I cannot tell you how fabulous my house smelled while this soup was cooking! A neighbor stopped by while it was on the stove and commented that our house had wonderful karma. Of course that’s true… but I also think the wonderful spices in the air helped. 🙂

This recipe was adapted from the New York Times, contributed by Melissa Clark. I used 1 1/2 pounds of cremini mushrooms and increased the amount of spinach. I also removed half of the soup from the pot, puréed the remaining soup, and then returned the solids to incorporate. It was earthy and hearty.

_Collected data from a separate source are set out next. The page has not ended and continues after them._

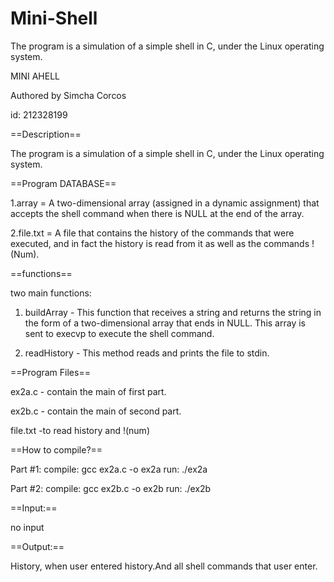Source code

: # Mini-Shell
The program is a simulation of a simple shell in C, under the Linux operating system.

MINI AHELL

Authored by Simcha Corcos

id: 212328199


==Description==

The program is a simulation of a simple shell in C, under the Linux operating system.


==Program DATABASE==

1.array = A two-dimensional array (assigned in a dynamic assignment) that accepts the shell command when there is NULL at the end of the array.

2.file.txt = A file that contains the history of the commands that were executed, and in fact the history is read from it as well as the commands  !(Num).


==functions==

two main functions:
1. buildArray - This function that receives a string and returns the string in the form of a two-dimensional array that ends in NULL. This array is sent to execvp to execute the shell command.

2. readHistory - This method reads and prints the file to stdin.


==Program Files==

ex2a.c - contain the main of first part.

ex2b.c - contain the main of second part.

file.txt -to read history and !(num)


==How to compile?==

Part #1:
compile: gcc ex2a.c -o ex2a
run: ./ex2a


Part #2:
compile: gcc ex2b.c -o ex2b
run: ./ex2b


==Input:==

no input


==Output:==

History, when user entered history.And all shell commands that user enter.


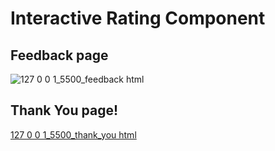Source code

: # Interactive Rating Component
## Feedback page
![127 0 0 1_5500_feedback html](https://user-images.githubusercontent.com/113358424/219675394-39a0a179-20bf-47c0-8093-ecf63e462c3f.png)
## Thank You page!
[127 0 0 1_5500_thank_you html](https://user-images.githubusercontent.com/113358424/219675455-ad55d53c-a382-4f16-b1b6-3c94f3bc5800.png)
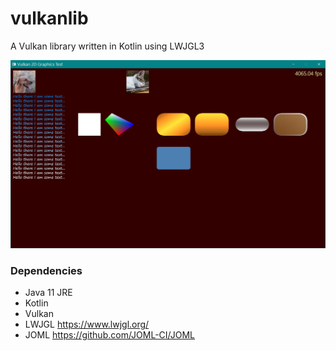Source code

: # vulkanlib

A Vulkan library written in Kotlin using LWJGL3

![Chess](screenshots/screenshot1.png)

### Dependencies

- Java 11 JRE
- Kotlin
- Vulkan
- LWJGL https://www.lwjgl.org/
- JOML https://github.com/JOML-CI/JOML

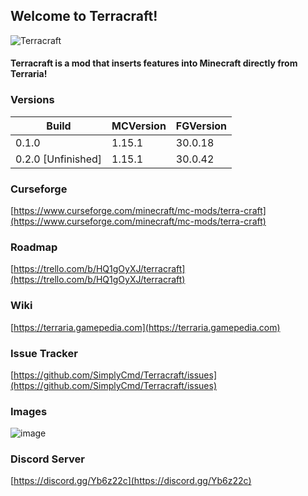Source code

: 
## Welcome to Terracraft!
![Terracraft](https://github.com/SimplyCmd/Terracraft/blob/master/main/resources/terracraft_logo.png?raw=true)

#### Terracraft is a mod that inserts features into Minecraft directly from Terraria!

### Versions

| Build     | MCVersion | FGVersion |
| ---       | ---       | ---       |
| 0.1.0     | 1.15.1    | 30.0.18   |
| 0.2.0 [Unfinished]     | 1.15.1    | 30.0.42   |

### Curseforge

[https://www.curseforge.com/minecraft/mc-mods/terra-craft](https://www.curseforge.com/minecraft/mc-mods/terra-craft)  

### Roadmap

[https://trello.com/b/HQ1gOyXJ/terracraft](https://trello.com/b/HQ1gOyXJ/terracraft)  

### Wiki

[https://terraria.gamepedia.com](https://terraria.gamepedia.com)

### Issue Tracker

[https://github.com/SimplyCmd/Terracraft/issues](https://github.com/SimplyCmd/Terracraft/issues)  

### Images

![image](https://i.imgur.com/Z9HJA37.png)

### Discord Server

[https://discord.gg/Yb6z22c](https://discord.gg/Yb6z22c)  
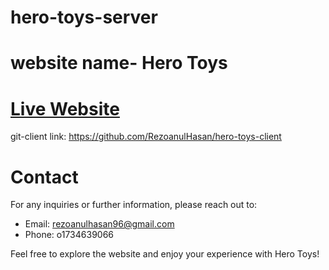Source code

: # hero-toys-server
#  website name-  Hero Toys

# [Live Website](https://toys-shop-57e84.web.app/)


git-client link:  https://github.com/RezoanulHasan/hero-toys-client

# Contact

For any inquiries or further information, please reach out to:

- Email: rezoanulhasan96@gmail.com
- Phone: o1734639066

Feel free to explore the website and enjoy your experience with Hero Toys!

I added the juice of one lime which was absolutely perfect for me- very bright and delicious. My family thought is was a little heavy with lime juice. Next time, I would add the juice of one half of a lime and serve it with additional lime wedges on the side. (for me!)

Yield: 6 servings

  • 3 tablespoons unsalted butter
  • 3 tablespoons extra-virgin olive oil
  • 1 1/2 pounds mixed mushrooms (such as cremini, oyster, chanterelles and shiitake), chopped
  • ½ pound shallots, finely diced (I used a food processor.)
  • 1 tablespoon tomato paste
  • 2 teaspoons fresh thyme leaves
  • 1 ½ teaspoons ground cumin
  • 1 teaspoon ground coriander
  • ¾ teaspoon ground cinnamon
  • pinch ground allspice (I used freshly ground.)
  • 2 ½ teaspoons coarse salt, more to taste
  • 1 teaspoon freshly ground black pepper
  • 8 ounces (generous!) baby spinach
  • fresh lime juice, to taste
  • plain yogurt or Greek yogurt, for serving, optional
  1. Heat 3 tablespoons butter in a large pot over medium-high heat. Add half the mushrooms and half the shallots; cook, stirring occasionally, until most of the liquid has evaporated and the mushrooms are well browned, 10 to 12 minutes. Transfer mushrooms to a bowl and repeat with the olive oil, mushrooms and shallots.
  2. Return all mushrooms to the pot and stir in tomato paste, thyme, cumin, coriander, cinnamon and allspice; cook until fragrant, about 1 minute.
  3. Stir in 5 cups water, the salt and the black pepper. Bring mixture to a simmer over medium heat and cook gently for 20 minutes.
  4. Stir in baby spinach and let cook until just wilted, 1 to 2 minutes.
  5. Remove half of the soup from the pot and reserve.
  6. Using an immersion blender or food processor, coarsely purée the remaining soup. Incorporate the unpuréed soup.
  7. Mix in lime juice. Thin with water, as needed.
  8. Taste and adjust seasoning, if necessary.
  9. Serve with dollops of yogurt and/or lime wedges, as desired.